## WHAT THE TASK REQUIRES
Copy the records exactly. Include every line.

## DATA FOR THIS EXERCISE
___
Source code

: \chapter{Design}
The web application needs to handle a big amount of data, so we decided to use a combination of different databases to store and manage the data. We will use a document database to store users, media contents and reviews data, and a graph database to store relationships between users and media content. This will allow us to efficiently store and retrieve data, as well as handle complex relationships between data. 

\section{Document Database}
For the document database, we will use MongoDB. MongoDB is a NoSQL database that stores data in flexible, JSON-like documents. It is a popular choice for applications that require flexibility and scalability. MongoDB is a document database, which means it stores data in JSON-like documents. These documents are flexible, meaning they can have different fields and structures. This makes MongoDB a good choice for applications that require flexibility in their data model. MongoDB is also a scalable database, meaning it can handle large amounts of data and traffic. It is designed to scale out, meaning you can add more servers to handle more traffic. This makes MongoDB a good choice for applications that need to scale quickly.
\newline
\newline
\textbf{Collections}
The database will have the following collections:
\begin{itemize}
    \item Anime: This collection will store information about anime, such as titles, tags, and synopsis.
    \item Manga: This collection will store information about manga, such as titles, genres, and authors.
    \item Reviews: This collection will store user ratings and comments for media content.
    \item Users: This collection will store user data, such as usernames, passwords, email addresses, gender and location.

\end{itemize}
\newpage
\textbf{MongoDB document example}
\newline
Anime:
___
## ANSWER TO THE PROBLEM
Source code

: \chapter{Design}
The web application needs to handle a big amount of data, so we decided to use a combination of different databases to store and manage the data. We will use a document database to store users, media contents and reviews data, and a graph database to store relationships between users and media content. This will allow us to efficiently store and retrieve data, as well as handle complex relationships between data. 

\section{Document Database}
For the document database, we will use MongoDB. MongoDB is a NoSQL database that stores data in flexible, JSON-like documents. It is a popular choice for applications that require flexibility and scalability. MongoDB is a document database, which means it stores data in JSON-like documents. These documents are flexible, meaning they can have different fields and structures. This makes MongoDB a good choice for applications that require flexibility in their data model. MongoDB is also a scalable database, meaning it can handle large amounts of data and traffic. It is designed to scale out, meaning you can add more servers to handle more traffic. This makes MongoDB a good choice for applications that need to scale quickly.
\newline
\newline
\textbf{Collections}
The database will have the following collections:
\begin{itemize}
    \item Anime: This collection will store information about anime, such as titles, tags, and synopsis.
    \item Manga: This collection will store information about manga, such as titles, genres, and authors.
    \item Reviews: This collection will store user ratings and comments for media content.
    \item Users: This collection will store user data, such as usernames, passwords, email addresses, gender and location.

\end{itemize}
\newpage
\textbf{MongoDB document example}
\newline
Anime:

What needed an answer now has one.